GoBíblia - Ler a Bíblia Online em múltiplas versões!

Jó 21

1Job respondeu:

2«Ouçam atentamente as minhas palavras. Seja essa a consolação que vocês me dão.

3Tenham paciência, enquanto eu falo; depois, podem ridicularizar-me, se quiserem.

4A minha discussão não é com um simples homem.

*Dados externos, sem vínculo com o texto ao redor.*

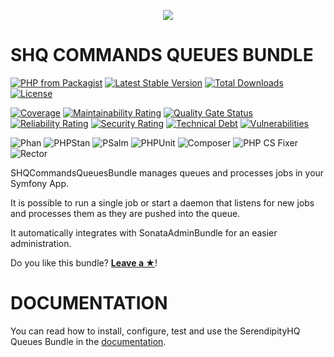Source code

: <p align="center">
    <a href="http://www.serendipityhq.com" target="_blank">
        <img src="http://www.serendipityhq.com/assets/open-source-projects/Logo-SerendipityHQ-Icon-Text-Purple.png">
    </a>
</p>

SHQ COMMANDS QUEUES BUNDLE
==========================

[![PHP from Packagist](https://img.shields.io/packagist/php-v/serendipity_hq/commands-queues-bundle?color=%238892BF)](https://packagist.org/packages/serendipity_hq/commands-queues-bundle)
[![Latest Stable Version](https://poser.pugx.org/serendipity_hq/commands-queues-bundle/v/stable.png)](https://packagist.org/packages/serendipity_hq/commands-queues-bundle)
[![Total Downloads](https://poser.pugx.org/serendipity_hq/commands-queues-bundle/downloads.svg)](https://packagist.org/packages/serendipity_hq/commands-queues-bundle)
[![License](https://poser.pugx.org/serendipity_hq/commands-queues-bundle/license.svg)](https://packagist.org/packages/serendipity_hq/commands-queues-bundle)

[![Coverage](https://sonarcloud.io/api/project_badges/measure?project=Aerendir_bundle-commands-queues&metric=coverage)](https://sonarcloud.io/dashboard?id=Aerendir_bundle-commands-queues)
[![Maintainability Rating](https://sonarcloud.io/api/project_badges/measure?project=Aerendir_bundle-commands-queues&metric=sqale_rating)](https://sonarcloud.io/dashboard?id=Aerendir_bundle-commands-queues)
[![Quality Gate Status](https://sonarcloud.io/api/project_badges/measure?project=Aerendir_bundle-commands-queues&metric=alert_status)](https://sonarcloud.io/dashboard?id=Aerendir_bundle-commands-queues)
[![Reliability Rating](https://sonarcloud.io/api/project_badges/measure?project=Aerendir_bundle-commands-queues&metric=reliability_rating)](https://sonarcloud.io/dashboard?id=Aerendir_bundle-commands-queues)
[![Security Rating](https://sonarcloud.io/api/project_badges/measure?project=Aerendir_bundle-commands-queues&metric=security_rating)](https://sonarcloud.io/dashboard?id=Aerendir_bundle-commands-queues)
[![Technical Debt](https://sonarcloud.io/api/project_badges/measure?project=Aerendir_bundle-commands-queues&metric=sqale_index)](https://sonarcloud.io/dashboard?id=Aerendir_bundle-commands-queues)
[![Vulnerabilities](https://sonarcloud.io/api/project_badges/measure?project=Aerendir_bundle-commands-queues&metric=vulnerabilities)](https://sonarcloud.io/dashboard?id=Aerendir_bundle-commands-queues)

![Phan](https://github.com/Aerendir/bundle-commands-queues/workflows/Phan/badge.svg)
![PHPStan](https://github.com/Aerendir/bundle-commands-queues/workflows/PHPStan/badge.svg)
![PSalm](https://github.com/Aerendir/bundle-commands-queues/workflows/PSalm/badge.svg)
![PHPUnit](https://github.com/Aerendir/bundle-commands-queues/workflows/PHPunit/badge.svg)
![Composer](https://github.com/Aerendir/bundle-commands-queues/workflows/Composer/badge.svg)
![PHP CS Fixer](https://github.com/Aerendir/bundle-commands-queues/workflows/PHP%20CS%20Fixer/badge.svg)
![Rector](https://github.com/Aerendir/bundle-commands-queues/workflows/Rector/badge.svg)

SHQCommandsQueuesBundle manages queues and processes jobs in your Symfony App.

It is possible to run a single job or start a daemon that listens for new jobs and processes them as they are pushed into the queue.

It automatically integrates with SonataAdminBundle for an easier administration.

Do you like this bundle? [**Leave a &#9733;**](#js-repo-pjax-container)!

DOCUMENTATION
=============

You can read how to install, configure, test and use the SerendipityHQ Queues Bundle in the [documentation](docs/00-Index.md).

Não tenho, portanto, razão para estar angustiado?

5Prestem atenção ao meu caso e ficarão mudos de espanto.

6Só de me lembrar fico horrorizado e o pavor aperta-me o coração.

7Por que é que os maus podem continuar a viver e ficam mais ricos conforme vão envelhecendo?

8A sua família está firme: os pais ainda estão vivos e os filhos vivem com eles.

9As suas casas estão em paz e sem medo; o castigo de Deus não pesa sobre eles.

10O seu touro vai fecundando as vacas e estas dão à luz sem perder as suas crias.

11Deixam correr as suas crianças como cabritos, os seus filhos saltam em liberdade.

12Tocam tambores e liras, divertem-se ao toque da flauta.

13Passam a vida satisfeitos e descem em paz ao sepulcro.

14Eles dizem a Deus: “Deixa-nos em paz! Não queremos saber das tuas ordens!

15Quem é o Todo-Poderoso, para sermos seus escravos? Que ganhamos em bater à sua porta?”

16Se a felicidade não está nas suas mãos e se os seus pensamentos estão longe de Deus,

17quantas vezes se apagou a lâmpada dos maus e caiu sobre eles a desgraça? Quantas vezes Deus os castigou com dureza?

18Será que vão ser como palha levada pelo vento, como palha arrastada pelo furacão?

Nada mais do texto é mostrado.